When asked which agent they would prefer to interact with in the future, 26.1% of participants indicated they would prefer Alpha, with 6.5% indicating a strong preference. 39.1% of participants indicated a preference for Gamma, with 13.0% indicating a strong preference. The remaining 15.2% did not have a preference.
Metrics relating to both behavioural engagement and affective engagement have been measured in this study, which provides two different ways through H2 can be evaluated. The results indicate that H2 is supported when we consider affective engagement, but that there is not significant support when we consider behavioural engagement.
Vi Paraphrasing in Text Input Condition
The analysis of results from the user study indicated that teaching via text input has a positive effect of learning outcomes, and on aspects of affective engagement. During this experimental condition, users were encouraged to paraphrase the source material while formulating their responses. However, there were differences in paraphrasing effort between participants, from fully reformulating the source material, to copying down full sentences from the source material verbatim. Additionally, while learning outcomes in the text input condition were greater than for the sentence selection condition, these results still showed a large variance.
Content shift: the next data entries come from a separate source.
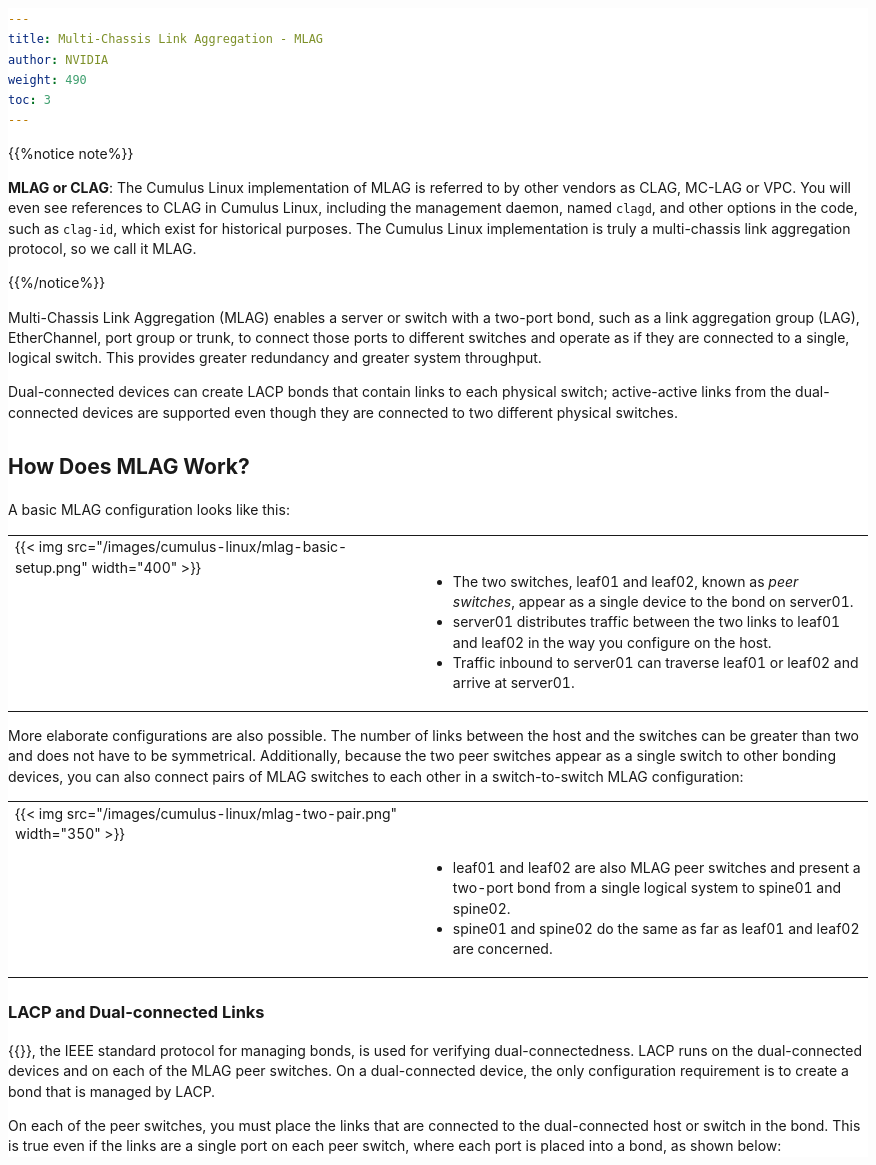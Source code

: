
 ```yaml
---
title: Multi-Chassis Link Aggregation - MLAG
author: NVIDIA
weight: 490
toc: 3
---
```

{{%notice note%}}

**MLAG or CLAG**: The Cumulus Linux implementation of MLAG is referred to by other vendors as CLAG, MC-LAG or VPC. You will even see references to CLAG in Cumulus Linux, including the management daemon, named `clagd`, and other options in the code, such as `clag-id`, which exist for historical purposes. The Cumulus Linux implementation is truly a multi-chassis link aggregation protocol, so we call it MLAG.

{{%/notice%}}

Multi-Chassis Link Aggregation (MLAG) enables a server or switch with a two-port bond, such as a link aggregation group (LAG), EtherChannel, port group or trunk, to connect those ports to different switches and operate as if they are connected to a single, logical switch. This provides greater redundancy and greater system throughput.

Dual-connected devices can create LACP bonds that contain links to each physical switch; active-active links from the dual-connected devices are supported even though they are connected to two different physical switches.

## How Does MLAG Work?

A basic MLAG configuration looks like this:

| | |
|---|---|
|<div style="width:400px">{{< img src="/images/cumulus-linux/mlag-basic-setup.png" width="400" >}}|<br> <ul><li>The two switches, leaf01 and leaf02, known as *peer switches*, appear as a single device to the bond on server01.</li><li>server01 distributes traffic between the two links to leaf01 and leaf02 in the way you configure on the host. </li><li>Traffic inbound to server01 can traverse leaf01 or leaf02 and arrive at server01.</li></ul>|

More elaborate configurations are also possible. The number of links between the host and the switches can be greater than two and does not have to be symmetrical. Additionally, because the two peer switches appear as a single switch to other bonding devices, you can also connect pairs of MLAG switches to each other in a switch-to-switch MLAG configuration:

| | |
|---|---|
|<div style="width:400px">{{< img src="/images/cumulus-linux/mlag-two-pair.png" width="350" >}} |<br><br> <ul><li>leaf01 and leaf02 are also MLAG peer switches and present a two-port bond from a single logical system to spine01 and spine02.</li><li>spine01 and spine02 do the same as far as leaf01 and leaf02 are concerned.</li></ul>|

### LACP and Dual-connected Links

{{<link url="Bonding-Link-Aggregation" text="Link Aggregation Control Protocol (LACP)">}}, the IEEE standard protocol for managing bonds, is used for verifying dual-connectedness. LACP runs on the dual-connected devices and on each of the MLAG peer switches. On a dual-connected device, the only configuration requirement is to create a bond that is managed by LACP.

On each of the peer switches, you must place the links that are connected to the dual-connected host or switch in the bond. This is true even if the links are a single port on each peer switch, where each port is placed into a bond, as shown below:
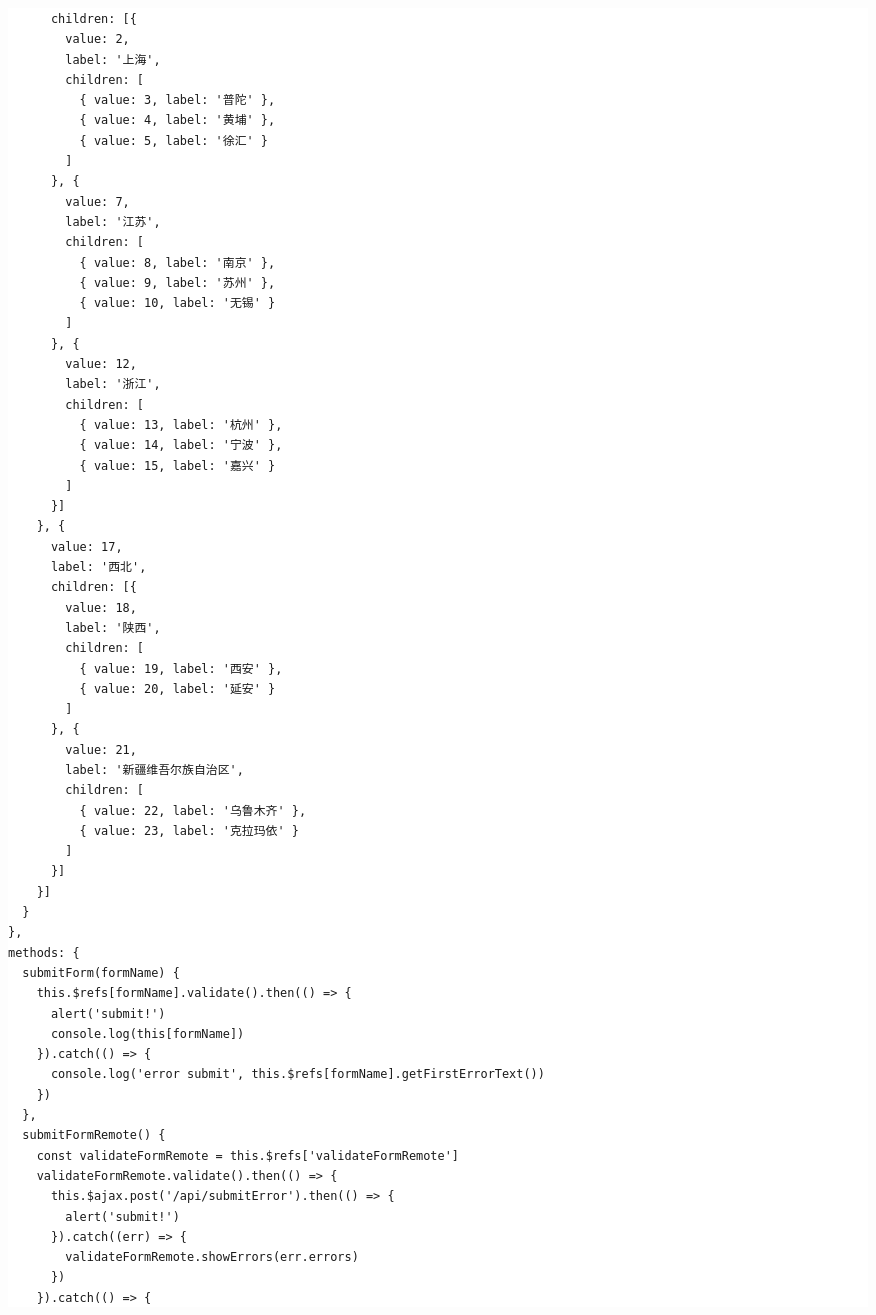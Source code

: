           children: [{
            value: 2,
            label: '上海',
            children: [
              { value: 3, label: '普陀' },
              { value: 4, label: '黄埔' },
              { value: 5, label: '徐汇' }
            ]
          }, {
            value: 7,
            label: '江苏',
            children: [
              { value: 8, label: '南京' },
              { value: 9, label: '苏州' },
              { value: 10, label: '无锡' }
            ]
          }, {
            value: 12,
            label: '浙江',
            children: [
              { value: 13, label: '杭州' },
              { value: 14, label: '宁波' },
              { value: 15, label: '嘉兴' }
            ]
          }]
        }, {
          value: 17,
          label: '西北',
          children: [{
            value: 18,
            label: '陕西',
            children: [
              { value: 19, label: '西安' },
              { value: 20, label: '延安' }
            ]
          }, {
            value: 21,
            label: '新疆维吾尔族自治区',
            children: [
              { value: 22, label: '乌鲁木齐' },
              { value: 23, label: '克拉玛依' }
            ]
          }]
        }]
      }
    },
    methods: {
      submitForm(formName) {
        this.$refs[formName].validate().then(() => {
          alert('submit!')
          console.log(this[formName])
        }).catch(() => {
          console.log('error submit', this.$refs[formName].getFirstErrorText())
        })
      },
      submitFormRemote() {
        const validateFormRemote = this.$refs['validateFormRemote']
        validateFormRemote.validate().then(() => {
          this.$ajax.post('/api/submitError').then(() => {
            alert('submit!')
          }).catch((err) => {
            validateFormRemote.showErrors(err.errors)
          })
        }).catch(() => {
To further examine H1, an analysis was performed on the user inputs to examine the effect of the amount of paraphrasing on learning outcomes, and also on measures of affective engagement.
In order to estimate the amount of paraphrasing in each teaching input, semantic similarity between the user generated sentence and the relevant sentence(s) from the source material is used as a proxy. This analysis of user and source data is implemented using Sentence-BERT (SBERT), a network that rapidly derives sentence embeddings that can be compared using cosine similarity. Using this method, if a user typed exactly what was contained in the source sentence, their cosine similarity would be high, indicating a small amount of paraphrasing, and if the cosine similarity is low, this indicates a greater semantic distance between the two sentences, indicating that more paraphrasing has occurred.
Out of all user inputs, only those that returned a matched feature from the Snips natural language model were used. This was done to provide certainty that the user was trying to teach the agent something within scope, and that there would be corresponding material in the source articles with which to compare the user’s input. If the user taught about a feature that was recognised by the model, but wasn’t relevant to the rock in question, the user input also wasn’t processed. The sentence-transformations Python library 
was used to create a model for all usable user inputs, and all source material sentences. Training the model then produced vector sentence encodings for these sentences.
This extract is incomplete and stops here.